Cehennemde yanmışım da Cennnetle müjdelenişimcesine.

Hayatımda tanıdığım en aksi adamsın sen,
Seni seviyorum demeyi bile beceremeyen,
Onu bile farklı milyon tonda söyleyen adam!
Ama biliyor musun?
Gözlerime baktığında kıtalarca şiir yazmandansa,
Söyleyecek söz bulamaman daha da altındı benim için..
Yada korktuğum bi anda kendine çekip sarmalaman
Daha da kuvvetliydi her şeyden.

Seni seviyorum.
Seni çok seviyorum.
Seni seviyorum kaç farklı şekilde söylenir!' in adıydı adın.
Hani "odun" denir ya,
sen kalbi hamurdan bi odunsun benim için.

"Bi rahat dur",
"Elin kolun bi rahat dursun""
"Çiğnemeyi bilmiyosan çiğneme şu sakızı"
kimine göre kaba,
Ama bilmezler ki
Bunların her harfi aşk kokar.

Seni Seviyorum Adam,
Seni aklının, kalbinin alamayacağı kadar çok seviyorum.

Feraşe.

18 Temmuz 2017 Salı

Sil Göz Yaşını.




Arkada bıraktıklarıma baktım bugün,
Elimden geldiğince soğuk kanlıydım,
Buz gibi, sessiz ve sakin..
Yalnız çıktım bugün Kadıköy' e,
Belki izlerimi görebilirim diye,
Göremedim.

Kemiklerim sağlam, ve bugün de hayattayım, evet!
Ah Ağrılarım, evet!
İyi olmanın yetmediği yerlerden geçmişim hep,
İstediğim yerlere, istediğim zaman..

Sigara dudaklarıma yakışmıştı bence,
Ardarda yakmak daha da sexydi sanırım,
Hele ki dudaklarındakiler Kırmızıysa ve sen Kadınsan!
Savaş boyalarımı sürmüştüm o gün..

İçimi soğuk tuttum ki eritmemek için kalbimi yine.
Geçtiğimiz yerlerden geçtim,
Bir nevi dayanıklılık testimdin benim.

Ben hep kendimi düşündüm,
Ben bencil bir kadındım çünkü.
En değerli bendim, en kıymetli ben!

Ama "olamadıklarım için üzgünüm, beni olduklarımla kabullen,
Yapamadıklarımı unut, yapabildiklerimle tebessümlen" derken üstad,
ve herkes bir miktar zalimken ben çok daha fazlasını bekleyen oldum.

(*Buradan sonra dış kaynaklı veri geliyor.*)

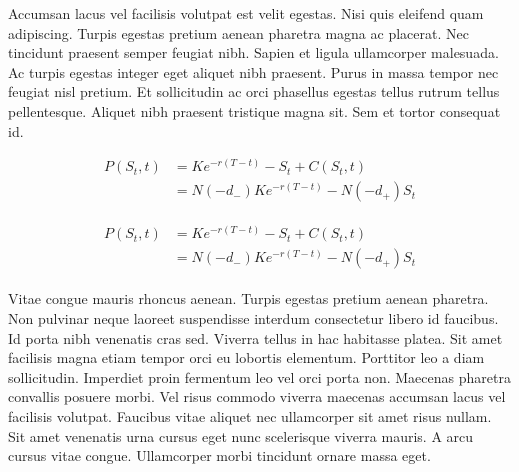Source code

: Accumsan lacus vel facilisis volutpat est velit egestas. Nisi quis eleifend
quam adipiscing. Turpis egestas pretium aenean pharetra magna ac placerat.
Nec tincidunt praesent semper feugiat nibh. Sapien et ligula ullamcorper
malesuada. Ac turpis egestas integer eget aliquet nibh praesent. Purus in
massa tempor nec feugiat nisl pretium. Et sollicitudin ac orci phasellus
egestas tellus rutrum tellus pellentesque. Aliquet nibh praesent tristique
magna sit. Sem et tortor consequat id.

\begin{align}
P(S_t, t) &= Ke^{-r(T - t)} - S_t + C(S_t, t)   \label{eq:align1}\\
          &= N(-d_-) Ke^{-r(T - t)} - N(-d_+) S_t \label{eq:align2}
\end{align}



%
%
\begin{align}
\begin{split}
P(S_t, t) &= Ke^{-r(T - t)} - S_t + C(S_t, t)   \\
          &= N(-d_-) Ke^{-r(T - t)} - N(-d_+) S_t 
\end{split}
\label{eq:align-share}
\end{align}



Vitae congue mauris rhoncus aenean. Turpis egestas pretium aenean pharetra.
Non pulvinar neque laoreet suspendisse interdum consectetur libero id
faucibus. Id porta nibh venenatis cras sed. Viverra tellus in hac habitasse
platea. Sit amet facilisis magna etiam tempor orci eu lobortis elementum.
Porttitor leo a diam sollicitudin. Imperdiet proin fermentum leo vel orci
porta non. Maecenas pharetra convallis posuere morbi. Vel risus commodo
viverra maecenas accumsan lacus vel facilisis volutpat. Faucibus vitae
aliquet nec ullamcorper sit amet risus nullam. Sit amet venenatis urna cursus
eget nunc scelerisque viverra mauris. A arcu cursus vitae congue. Ullamcorper
morbi tincidunt ornare massa eget.
%


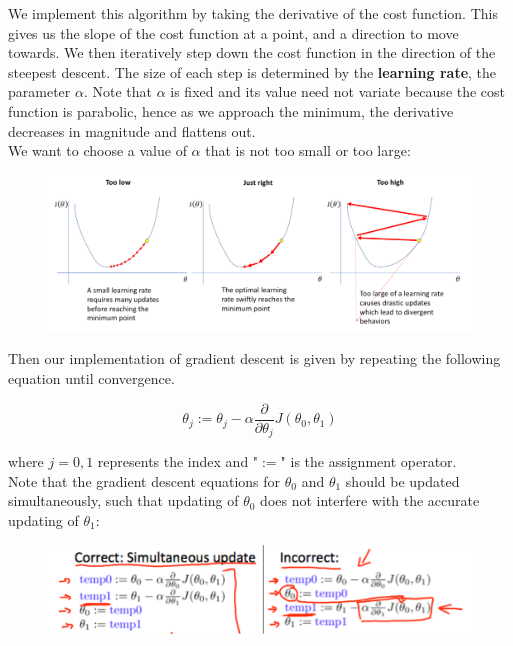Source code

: \documentclass{article}
\begin{document}
        \noindent We implement this algorithm by taking the derivative of the cost function. This gives us the
        slope of the cost function at a point, and a direction to move towards. We then iteratively step down
        the cost function in the direction of the steepest descent. The size of each step is determined by the
        \textbf{learning rate}, the parameter $\alpha$. Note that $\alpha$ is fixed and its value need not variate
        because the cost function is parabolic, hence as we approach the minimum, the derivative decreases in
        magnitude and flattens out. \\

        \noindent We want to choose a value of $\alpha$ that is not too small or too large:

        \begin{figure}[hbt!]
            \centering
            \includegraphics[scale=0.5]{Resources/Learning_Rate.PNG}
        \end{figure}

        \noindent Then our implementation of gradient descent is given by repeating the following equation until
        convergence.

        \begin{equation*}
            \theta_j := \theta_j-\alpha\frac{\partial}{\partial \theta_j}J(\theta_0,\theta_1)
        \end{equation*}

        \noindent where $j=0,1$ represents the index and "$:=$" is the assignment operator. \\

        \noindent Note that the gradient descent equations for $\theta_0$ and $\theta_1$ should be updated
        simultaneously, such that updating of $\theta_0$ does not interfere with the accurate updating of $\theta_1$:

        \begin{figure}[hbt!]
            \centering
            \includegraphics[scale=0.75]{Resources/Simultaneous_Update}
        \end{figure}
\end{document}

Doğru karar, kendim için verdiğim en büyük emekti,
Yada doğru sandığım karar..
Ben kalple düşüncelerim arasındaki o kavgaya hiç karışmadım,
Onları hiç ayırmadım,
Kalp hep yumuşak bir tabiatken,
Ben düşüncelerimin ona sert darbelerle vurmasına izin verdim.
Yere düşüşünü izledim kalbimin!
Haksızlığa karşı susmak dilsiz şeytanlıkken,
Ben Şeytana bile yol gösteren oldum!

Ben tehlikeli bi kadındım!
Zarar veren, üzen, acımasız, bencil!
Ne yazık ki havada uçuşan sözler yerini buldu;
"Yaşattıklarımı yaşamadan ölmemek.."

Yarım bir insan gibi devam ediyorum yoluma, 
Her parçam ayrı yerde gibi.
Öyle ki acılarım bile bölük pörçük!

Hakettim mi diye soruyorum bazen?!
Evet!
Kocaman bir Evet!
Daha merhametlisi olamazdı.



Feraşeden.












29 Mart 2017 Çarşamba

EY ACI! BENI DAHA NE KADAR ACITABILIRDIN ?!

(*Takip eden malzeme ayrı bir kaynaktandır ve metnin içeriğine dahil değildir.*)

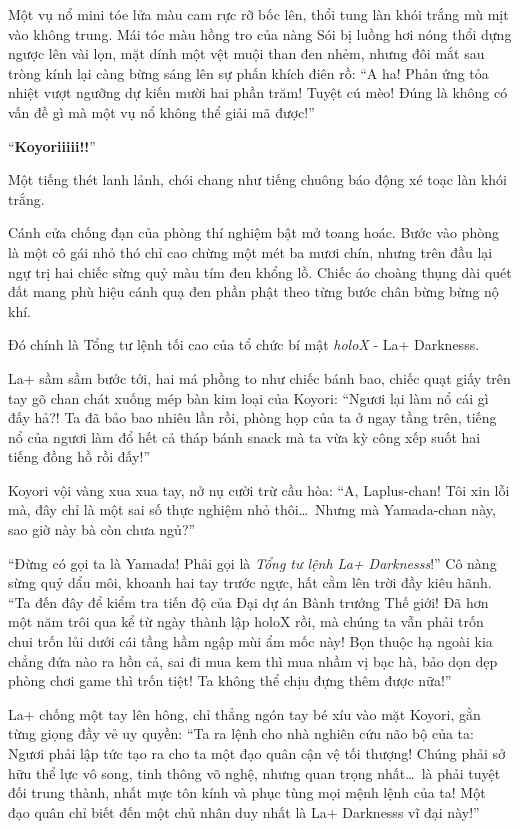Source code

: \documentclass[../main.tex]{subfiles}
\begin{document}
Một vụ nổ mini tóe lửa màu cam rực rỡ bốc lên, thổi tung làn khói trắng mù mịt vào không trung. Mái tóc màu hồng tro của nàng Sói bị luồng hơi nóng thổi dựng ngược lên vài lọn, mặt dính một vệt muội than đen nhẻm, nhưng đôi mắt sau tròng kính lại càng bừng sáng lên sự phấn khích điên rồ: ``A ha! Phản ứng tỏa nhiệt vượt ngưỡng dự kiến mười hai phần trăm! Tuyệt cú mèo! Đúng là không có vấn đề gì mà một vụ nổ không thể giải mã được!''

``\textbf{Koyoriiiii!!}''

Một tiếng thét lanh lảnh, chói chang như tiếng chuông báo động xé toạc làn khói trắng.

Cánh cửa chống đạn của phòng thí nghiệm bật mở toang hoác. Bước vào phòng là một cô gái nhỏ thó chỉ cao chừng một mét ba mươi chín, nhưng trên đầu lại ngự trị hai chiếc sừng quỷ màu tím đen khổng lồ. Chiếc áo choàng thụng dài quét đất mang phù hiệu cánh quạ đen phần phật theo từng bước chân bừng bừng nộ khí.

Đó chính là Tổng tư lệnh tối cao của tổ chức bí mật \textit{holoX} - La+ Darknesss.

La+ sầm sầm bước tới, hai má phồng to như chiếc bánh bao, chiếc quạt giấy trên tay gõ chan chát xuống mép bàn kim loại của Koyori: ``Ngươi lại làm nổ cái gì đấy hả?! Ta đã bảo bao nhiêu lần rồi, phòng họp của ta ở ngay tầng trên, tiếng nổ của ngươi làm đổ hết cả tháp bánh snack mà ta vừa kỳ công xếp suốt hai tiếng đồng hồ rồi đấy!''

Koyori vội vàng xua xua tay, nở nụ cười trừ cầu hòa: ``A, Laplus-chan! Tôi xin lỗi mà, đây chỉ là một sai số thực nghiệm nhỏ thôi\dots\ Nhưng mà Yamada-chan này, sao giờ này bà còn chưa ngủ?''

``Đừng có gọi ta là Yamada! Phải gọi là \textit{Tổng tư lệnh La+ Darknesss}!'' Cô nàng sừng quỷ dẩu môi, khoanh hai tay trước ngực, hất cằm lên trời đầy kiêu hãnh. ``Ta đến đây để kiểm tra tiến độ của Đại dự án Bành trướng Thế giới! Đã hơn một năm trôi qua kể từ ngày thành lập holoX rồi, mà chúng ta vẫn phải trốn chui trốn lủi dưới cái tầng hầm ngập mùi ẩm mốc này! Bọn thuộc hạ ngoài kia chẳng đứa nào ra hồn cả, sai đi mua kem thì mua nhầm vị bạc hà, bảo dọn dẹp phòng chơi game thì trốn tiệt! Ta không thể chịu đựng thêm được nữa!''

La+ chống một tay lên hông, chỉ thẳng ngón tay bé xíu vào mặt Koyori, gằn từng giọng đầy vẻ uy quyền: ``Ta ra lệnh cho nhà nghiên cứu não bộ của ta: Ngươi phải lập tức tạo ra cho ta một đạo quân cận vệ tối thượng! Chúng phải sở hữu thể lực vô song, tinh thông võ nghệ, nhưng quan trọng nhất\dots\ là phải tuyệt đối trung thành, nhất mực tôn kính và phục tùng mọi mệnh lệnh của ta! Một đạo quân chỉ biết đến một chủ nhân duy nhất là La+ Darknesss vĩ đại này!''
\end{document}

Parmaklarıma gelen bir kuvvet vardı, içimdeki sesi yükselten, beni olduğum yerden kımıldatan.
Ses vermek istemedim esasen uyuyan kelimelerime, ama tek bir umut ışığı bile yetti.
Uyanmalıymış kelimeler, sersemleseler de uyandılar.

Parmaklarıma gelen bir kuvvet vardı.
Kalbimin sözcüsü oldular yıllarca parmaklarım.
İnkarı bırakıp, kabullenme zamanı sanırım.
Başka çarem yok.

Yarıda kalan sözlerim, yarım kalan iyiliklerim, tuzdan da buz kalbim oldu.
Fark ettim ki "sana tutunmaya çalışan ben, beni tutmayıp düşüren sen!
Kolay değil kabullenmem, sert sözler geçerken içimden"..
Bende olan seni arayıp da bulamamak budalalık,
Bendeki seni arayan kolayca bulabilirdi aslında.
Ben en kolay çözülebilen, en salak kadın!

Ben bulamadım beni sende.
Gıcık bir sinir ağrısı oldun kalbimde, ne şekil alırsam aliyim geçmeyen,
Göğüs kafesime bastıran, oksijenime ortak, canımı hep yakan,
Çıkacak canıma vize vermeyen, ellerimi, gözlerimi bağlayan.
Ben çok direndim, ayakta kalabilmek için, tek bir ses için, tek bir kelimen için.
Avuçlarım kucağımda, kalbim boğazımda, nefesim gırtlağımda..

Fark etmediğindi; nefesinle söndürdüğün güneşim,
Devam eden, bitmeyen bir yoldu yolum,
ve dedim ki Feraşe, uzun yollara devam.
Yarım bıraktığındım, dönüp bakmadığın, 
Üfledin ve söndü güneşim.

Öyle bir organdın ki bedenimde,
Terk etsem edemem, kalsam nefesime ortak, ömür kısaltan.
Gidemedim.
Fişlerimi çekip bekledim, gitmedin.

Onca balon arasından, gülen balondu üzerine basıp da yok ettiğin.
Zeze' nin portakal ağacıydın Feraşe için,
Hazin sonlu, acıklı, ama umut veren..

Canımı yaktın adam!
Cılız bir alev içinde yanmaya çalışan umuduma acımadan boca ettin sularını,
Tekrar kalkamadım ayağa, tekrar alev alamadım.


Avuçlarımı açtım Rabbe, 
Rahlem bekledi her sabah,
Sen umuduma tutulan ışığı söndürdün adam!